Но есть и вторая, которая еще не достигла стабильного состояния, в котором именно равенство становится первичным понятием, а потому оно, в свою очередь, нормирует свободу и собственность. Равенство нормирует свободу в том смысле, что оно утверждает, что свобода не должна существенно ущемлять равенство. А собственность сама будет нормирована как основа чудовищных форм неравенства. Из этого будет следовать верховенство коллективной собственности над частной.
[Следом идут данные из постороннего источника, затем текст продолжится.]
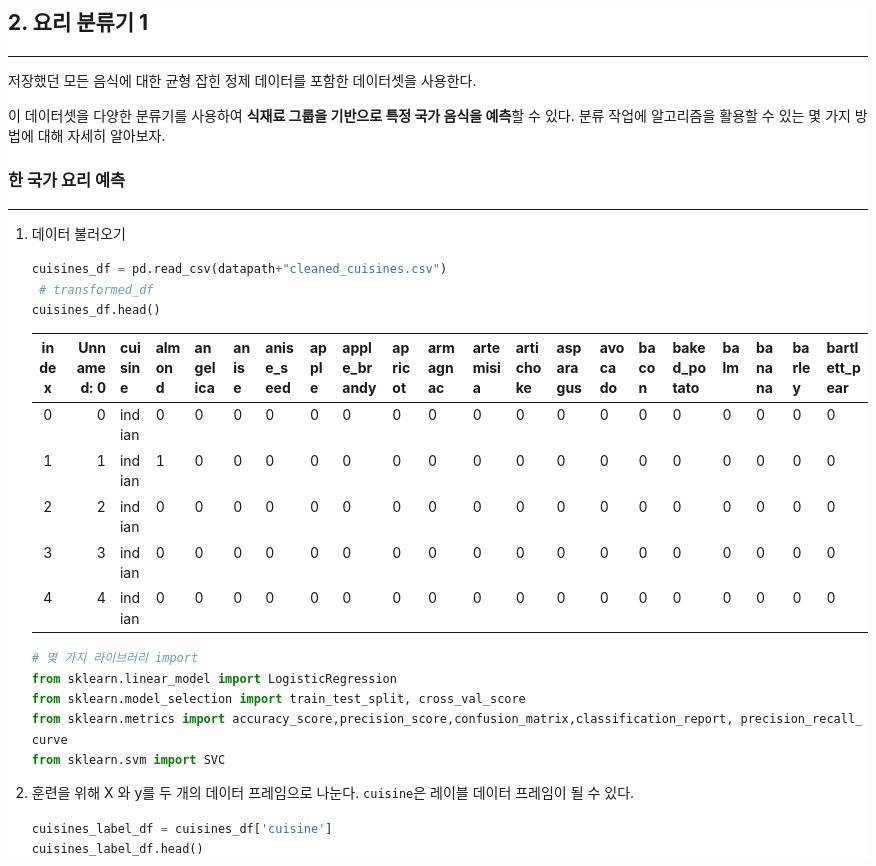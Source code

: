    



## 2. 요리 분류기 1

---

저장했던 모든 음식에 대한 균형 잡힌 정제 데이터를 포함한 데이터셋을 사용한다.

이 데이터셋을 다양한 분류기를 사용하여 **식재료 그룹을 기반으로 특정 국가 음식을 예측**할 수 있다. 분류 작업에 알고리즘을 활용할 수 있는 몇 가지 방법에 대해 자세히 알아보자.





### 한 국가 요리 예측

---

1. 데이터 불러오기

   ```python
   cuisines_df = pd.read_csv(datapath+"cleaned_cuisines.csv")
   	# transformed_df
   cuisines_df.head()
   ```

   | index | Unnamed: 0 | cuisine | almond | angelica | anise | anise\_seed | apple | apple\_brandy | apricot | armagnac | artemisia | artichoke | asparagus | avocado | bacon | baked\_potato | balm | banana | barley | bartlett\_pear |
   | :---: | ---------: | ------- | ------ | -------- | ----- | ----------- | ----- | ------------- | ------- | -------- | --------- | --------- | --------- | ------- | ----- | ------------- | ---- | ------ | ------ | -------------- |
   |   0   |          0 | indian  | 0      | 0        | 0     | 0           | 0     | 0             | 0       | 0        | 0         | 0         | 0         | 0       | 0     | 0             | 0    | 0      | 0      | 0              |
   |   1   |          1 | indian  | 1      | 0        | 0     | 0           | 0     | 0             | 0       | 0        | 0         | 0         | 0         | 0       | 0     | 0             | 0    | 0      | 0      | 0              |
   |   2   |          2 | indian  | 0      | 0        | 0     | 0           | 0     | 0             | 0       | 0        | 0         | 0         | 0         | 0       | 0     | 0             | 0    | 0      | 0      | 0              |
   |   3   |          3 | indian  | 0      | 0        | 0     | 0           | 0     | 0             | 0       | 0        | 0         | 0         | 0         | 0       | 0     | 0             | 0    | 0      | 0      | 0              |
   |   4   |          4 | indian  | 0      | 0        | 0     | 0           | 0     | 0             | 0       | 0        | 0         | 0         | 0         | 0       | 0     | 0             | 0    | 0      | 0      | 0              |

    

   ```python
   # 몇 가지 라이브러리 import
   from sklearn.linear_model import LogisticRegression	
   from sklearn.model_selection import train_test_split, cross_val_score
   from sklearn.metrics import accuracy_score,precision_score,confusion_matrix,classification_report, precision_recall_curve
   from sklearn.svm import SVC
   ```

   

2. 훈련을 위해 X 와 y를 두 개의 데이터 프레임으로 나눈다. `cuisine`은 레이블 데이터 프레임이 될 수 있다.

   ```python
   cuisines_label_df = cuisines_df['cuisine']
   cuisines_label_df.head()
   ```
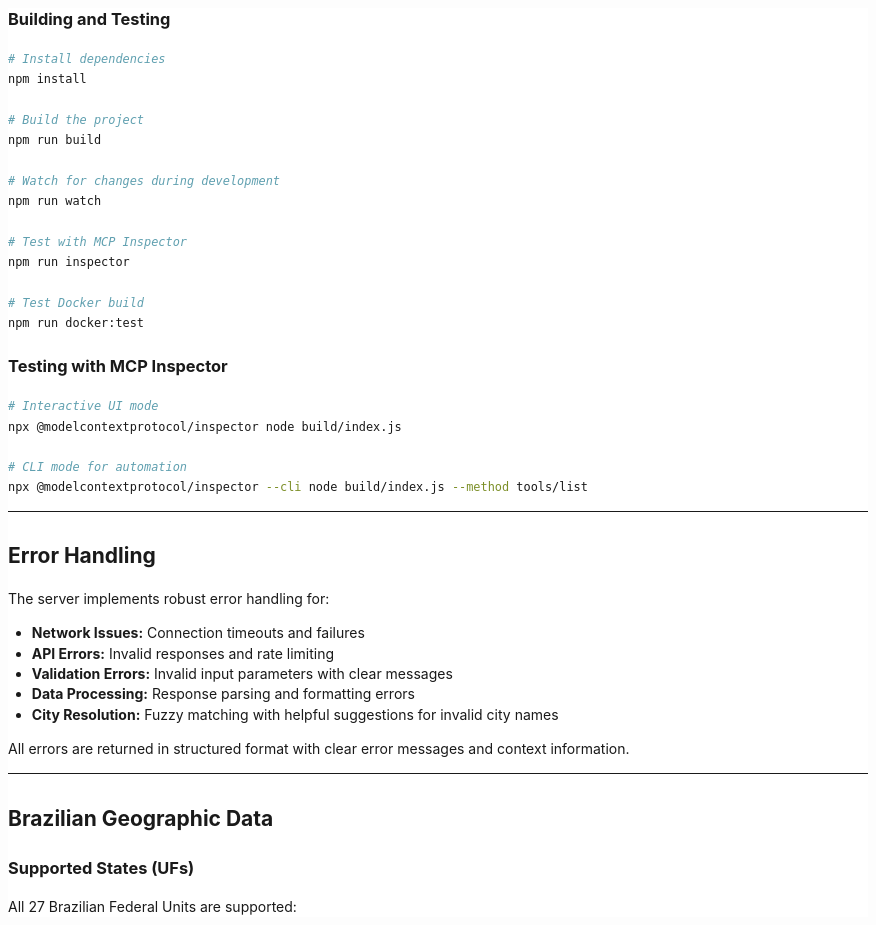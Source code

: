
 ```
```

### Building and Testing

```bash
# Install dependencies
npm install

# Build the project
npm run build

# Watch for changes during development
npm run watch

# Test with MCP Inspector
npm run inspector

# Test Docker build
npm run docker:test
```

### Testing with MCP Inspector

```bash
# Interactive UI mode
npx @modelcontextprotocol/inspector node build/index.js

# CLI mode for automation
npx @modelcontextprotocol/inspector --cli node build/index.js --method tools/list
```

---

## Error Handling

The server implements robust error handling for:

- **Network Issues:** Connection timeouts and failures
- **API Errors:** Invalid responses and rate limiting
- **Validation Errors:** Invalid input parameters with clear messages
- **Data Processing:** Response parsing and formatting errors
- **City Resolution:** Fuzzy matching with helpful suggestions for invalid city names

All errors are returned in structured format with clear error messages and context information.

---

## Brazilian Geographic Data

### Supported States (UFs)

All 27 Brazilian Federal Units are supported:
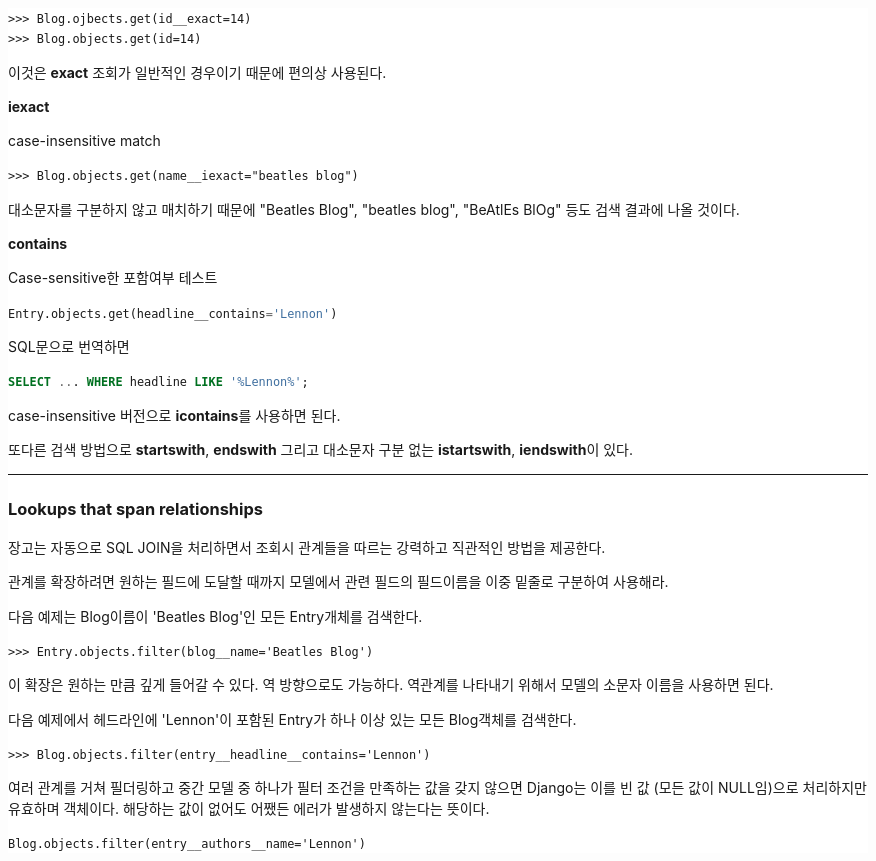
 ```
>>> Blog.ojbects.get(id__exact=14)
>>> Blog.objects.get(id=14)
```

이것은 **exact** 조회가 일반적인 경우이기 때문에 편의상 사용된다.

**iexact**

case-insensitive match

```
>>> Blog.objects.get(name__iexact="beatles blog")
```

대소문자를 구분하지 않고 매치하기 때문에 "Beatles Blog", "beatles blog", "BeAtlEs BlOg" 등도 검색 결과에 나올 것이다.

**contains**

Case-sensitive한 포함여부 테스트

```python
Entry.objects.get(headline__contains='Lennon')
```

SQL문으로 번역하면

```sql
SELECT ... WHERE headline LIKE '%Lennon%';
```

case-insensitive 버전으로 **icontains**를 사용하면 된다.

또다른 검색 방법으로 **startswith**, **endswith** 그리고 대소문자 구분 없는 **istartswith**, **iendswith**이 있다. 

---

### Lookups that span relationships

장고는 자동으로 SQL JOIN을 처리하면서 조회시 관계들을 따르는 강력하고 직관적인 방법을 제공한다.

관계를 확장하려면 원하는 필드에 도달할 때까지 모델에서 관련 필드의 필드이름을 이중 밑줄로 구분하여 사용해라.

다음 예제는 Blog이름이 'Beatles Blog'인 모든 Entry개체를 검색한다.

```
>>> Entry.objects.filter(blog__name='Beatles Blog')
```

이 확장은 원하는 만큼 깊게 들어갈 수 있다. 역 방향으로도 가능하다. 역관계를 나타내기 위해서 모델의 소문자 이름을 사용하면 된다.

다음 예제에서 헤드라인에 'Lennon'이 포함된 Entry가 하나 이상 있는 모든 Blog객체를 검색한다.

```
>>> Blog.objects.filter(entry__headline__contains='Lennon')
```

여러 관계를 거쳐 필더링하고 중간 모델 중 하나가 필터 조건을 만족하는 값을 갖지 않으면 Django는 이를 빈 값 (모든 값이 NULL임)으로 처리하지만 유효하며 객체이다. 해당하는 값이 없어도 어쨌든 에러가 발생하지 않는다는 뜻이다.

```
Blog.objects.filter(entry__authors__name='Lennon')
```
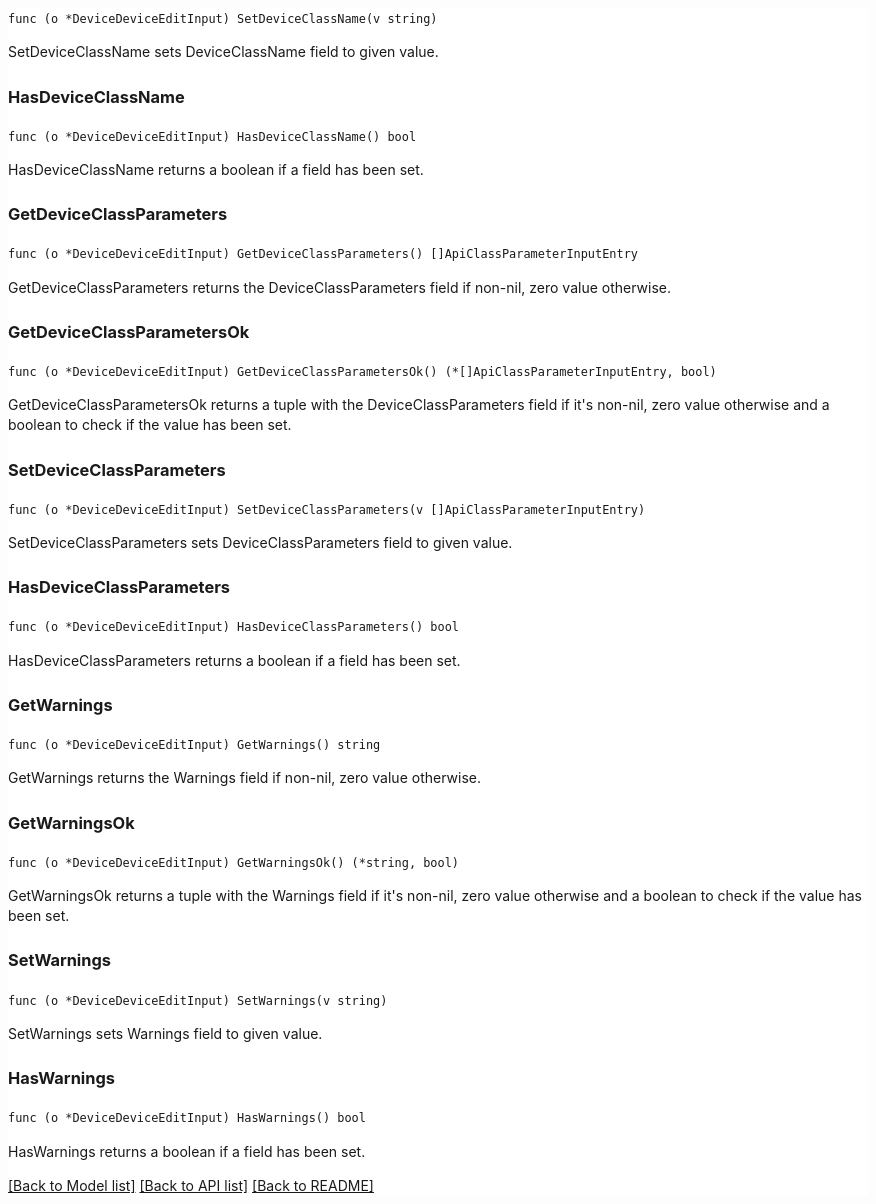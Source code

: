 `func (o *DeviceDeviceEditInput) SetDeviceClassName(v string)`

SetDeviceClassName sets DeviceClassName field to given value.

### HasDeviceClassName

`func (o *DeviceDeviceEditInput) HasDeviceClassName() bool`

HasDeviceClassName returns a boolean if a field has been set.

### GetDeviceClassParameters

`func (o *DeviceDeviceEditInput) GetDeviceClassParameters() []ApiClassParameterInputEntry`

GetDeviceClassParameters returns the DeviceClassParameters field if non-nil, zero value otherwise.

### GetDeviceClassParametersOk

`func (o *DeviceDeviceEditInput) GetDeviceClassParametersOk() (*[]ApiClassParameterInputEntry, bool)`

GetDeviceClassParametersOk returns a tuple with the DeviceClassParameters field if it's non-nil, zero value otherwise
and a boolean to check if the value has been set.

### SetDeviceClassParameters

`func (o *DeviceDeviceEditInput) SetDeviceClassParameters(v []ApiClassParameterInputEntry)`

SetDeviceClassParameters sets DeviceClassParameters field to given value.

### HasDeviceClassParameters

`func (o *DeviceDeviceEditInput) HasDeviceClassParameters() bool`

HasDeviceClassParameters returns a boolean if a field has been set.

### GetWarnings

`func (o *DeviceDeviceEditInput) GetWarnings() string`

GetWarnings returns the Warnings field if non-nil, zero value otherwise.

### GetWarningsOk

`func (o *DeviceDeviceEditInput) GetWarningsOk() (*string, bool)`

GetWarningsOk returns a tuple with the Warnings field if it's non-nil, zero value otherwise
and a boolean to check if the value has been set.

### SetWarnings

`func (o *DeviceDeviceEditInput) SetWarnings(v string)`

SetWarnings sets Warnings field to given value.

### HasWarnings

`func (o *DeviceDeviceEditInput) HasWarnings() bool`

HasWarnings returns a boolean if a field has been set.


[[Back to Model list]](../README.md#documentation-for-models) [[Back to API list]](../README.md#documentation-for-api-endpoints) [[Back to README]](../README.md)


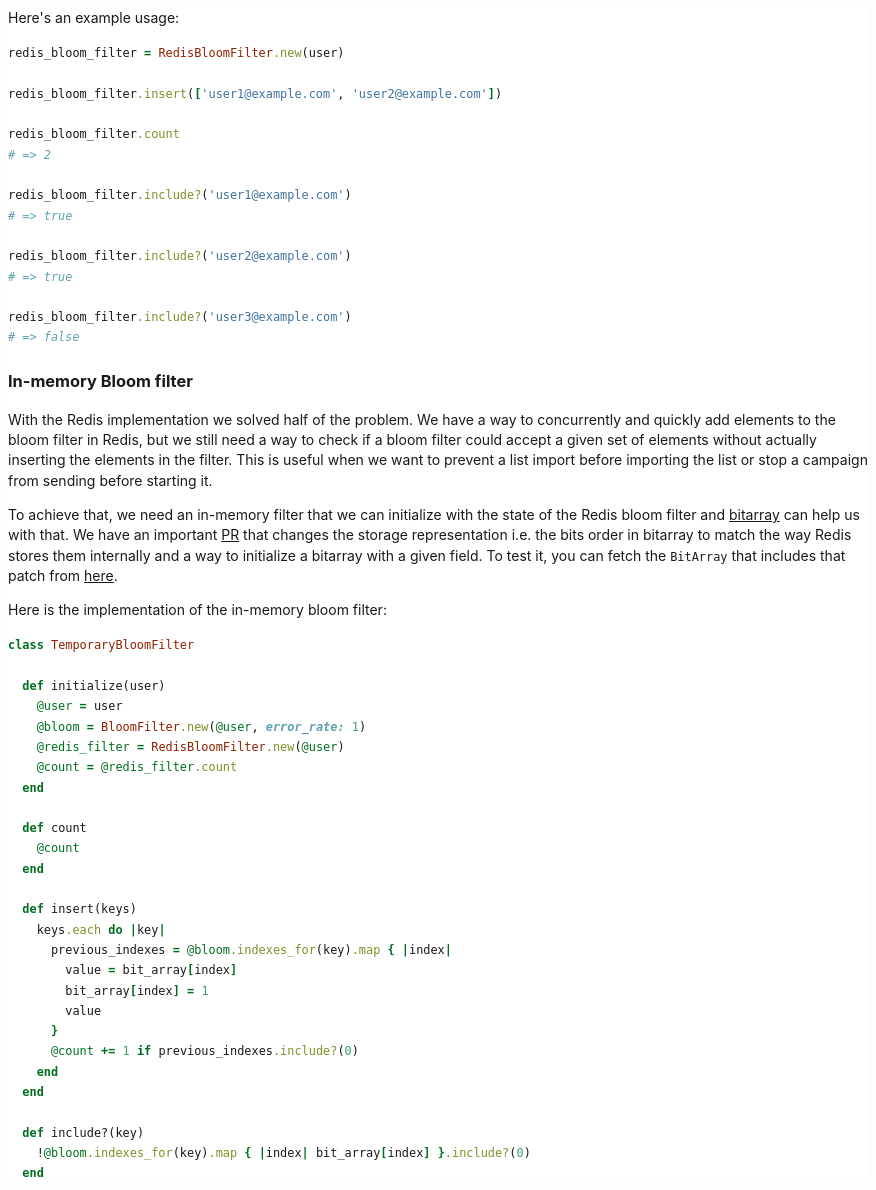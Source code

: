 Here's an example usage:


```ruby
redis_bloom_filter = RedisBloomFilter.new(user)

redis_bloom_filter.insert(['user1@example.com', 'user2@example.com'])

redis_bloom_filter.count
# => 2

redis_bloom_filter.include?('user1@example.com')
# => true

redis_bloom_filter.include?('user2@example.com')
# => true

redis_bloom_filter.include?('user3@example.com')
# => false
```


### In-memory Bloom filter

With the Redis implementation we solved half of the problem. We have a way to concurrently and quickly add elements to the bloom filter in Redis, but we still need a way to check if a bloom filter could accept a given set of elements without actually inserting the elements in the filter. This is useful when we want to prevent a list import before importing the list or stop a campaign from sending before starting it.

To achieve that, we need an in-memory filter that we can initialize with the state of the Redis bloom filter and [bitarray](https://github.com/peterc/bitarray) can help us with that. We have an important [PR](https://github.com/peterc/bitarray/pull/9) that changes the storage representation i.e. the bits order in bitarray to match the way Redis stores them internally and a way to initialize a bitarray with a given field. To test it, you can fetch the `BitArray` that includes that patch from [here](https://gist.github.com/dalibor/70b9f118b545880ece6381513e0123d2).

Here is the implementation of the in-memory bloom filter:

```ruby
class TemporaryBloomFilter

  def initialize(user)
    @user = user
    @bloom = BloomFilter.new(@user, error_rate: 1)
    @redis_filter = RedisBloomFilter.new(@user)
    @count = @redis_filter.count
  end

  def count
    @count
  end

  def insert(keys)
    keys.each do |key|
      previous_indexes = @bloom.indexes_for(key).map { |index|
        value = bit_array[index]
        bit_array[index] = 1
        value
      }
      @count += 1 if previous_indexes.include?(0)
    end
  end

  def include?(key)
    !@bloom.indexes_for(key).map { |index| bit_array[index] }.include?(0)
  end
```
Мы находимся на том политическом этапе, который начался, по сути, с конца Французской революции, то есть с компромисса между равенством, свободой и собственностью, который, едва устоявшись, был тут же оспорен. Именно этим занимались экстремисты Французской революции, Бабёф и утопический коммунизм. Можно назвать «демократией» или «республикой», хотя это и не одно и то же, политические имена, приспособленные к первому этапу. Нужно назвать «коммунизмом» политическое имя, приспособленное ко второму этапу.

Коммунизм

– Итак, Вы – коммунист?

– В этом смысле – да.

– Коммунистический период, когда равенство оказывается ключевым понятием, нормирующим два других, имеет определенную историю. Мой тезис в том, что нам известны два этапа этой истории, и сейчас мы вступаем в третий. Проблема как раз в том, что мы в самом начале третьего этапа, а потому нам еще слишком мало известно! Коммунистическая идея в своей современной форме – она ведь обнаруживается уже у Платона – возникла в XIX веке. Она означала исторический результат классовой борьбы, предполагающий исчезновение частной собственности. По «Манифесту коммунистической партии» Маркса, это главная идея коммунизма – уничтожение частной собственности, которое означает триумф равенства над исторической связью собственности и свободы. Французская революция говорила «да» свободе, но при том условии, что равенство будет подчинено свободе собственности.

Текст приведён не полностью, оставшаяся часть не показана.